Records from a dataset:

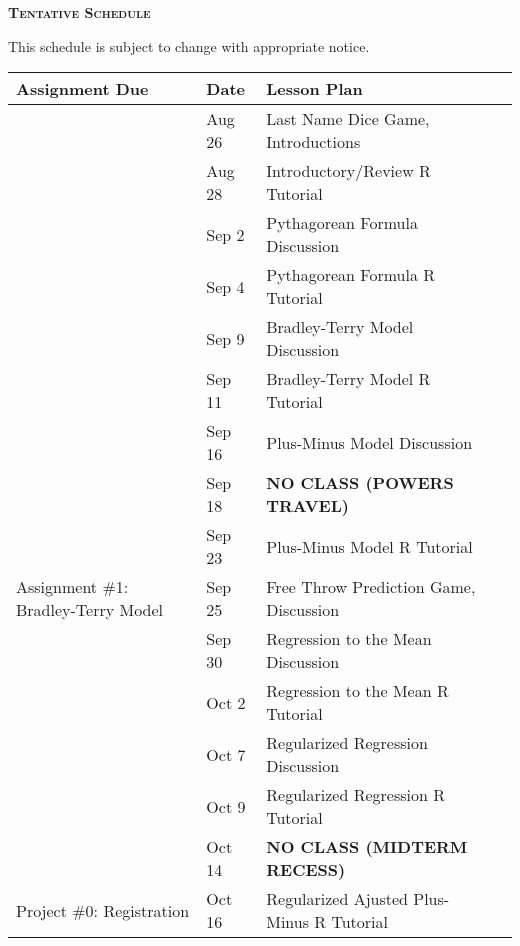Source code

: \documentclass[11pt]{article}
\begin{document}
\newpage
\textbf{\textsc{Tentative Schedule}}\\
\begin{adjustwidth}{1cm}{0cm}
  This schedule is subject to change with appropriate notice.
  \begin{center}
    \begin{tabular}{llll}
      Assignment Due                            & Date    & Lesson Plan\\
      \hline
      \hline
                                                & Aug 26  & Last Name Dice Game, Introductions\\
                                                & Aug 28  & Introductory/Review R Tutorial\\
      \hline
                                                & Sep 2   & Pythagorean Formula Discussion\\
                                                & Sep 4   & Pythagorean Formula R Tutorial\\
      \hline
                                                & Sep 9   & Bradley-Terry Model Discussion\\
                                                & Sep 11  & Bradley-Terry Model R Tutorial\\
      \hline
                                                & Sep 16  & Plus-Minus Model Discussion\\
                                                & Sep 18  & {\bf NO CLASS (POWERS TRAVEL)}\\
      \hline
                                                & Sep 23  & Plus-Minus Model R Tutorial\\
      Assignment \#1: Bradley-Terry Model       & Sep 25  & Free Throw Prediction Game, Discussion\\
      \hline
                                                & Sep 30  & Regression to the Mean Discussion\\
                                                & Oct 2   & Regression to the Mean R Tutorial\\
      \hline
                                                & Oct 7   & Regularized Regression Discussion\\
                                                & Oct 9   & Regularized Regression R Tutorial\\
      \hline
                                                & Oct 14  & {\bf NO CLASS (MIDTERM RECESS)}\\
      Project \#0: Registration                 & Oct 16  & Regularized Ajusted Plus-Minus R Tutorial\\

\end{tabular}
\end{center}
\end{adjustwidth}
\end{document}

About this task | Repeat the records above exactly, from the first line through the line containing "Plus-Minus Model Discussion\\", and leave out the pictures.

Result |
Source code

: \documentclass[11pt]{article}
\begin{document}
\newpage
\textbf{\textsc{Tentative Schedule}}\\
\begin{adjustwidth}{1cm}{0cm}
  This schedule is subject to change with appropriate notice.
  \begin{center}
    \begin{tabular}{llll}
      Assignment Due                            & Date    & Lesson Plan\\
      \hline
      \hline
                                                & Aug 26  & Last Name Dice Game, Introductions\\
                                                & Aug 28  & Introductory/Review R Tutorial\\
      \hline
                                                & Sep 2   & Pythagorean Formula Discussion\\
                                                & Sep 4   & Pythagorean Formula R Tutorial\\
      \hline
                                                & Sep 9   & Bradley-Terry Model Discussion\\
                                                & Sep 11  & Bradley-Terry Model R Tutorial\\
      \hline
                                                & Sep 16  & Plus-Minus Model Discussion\\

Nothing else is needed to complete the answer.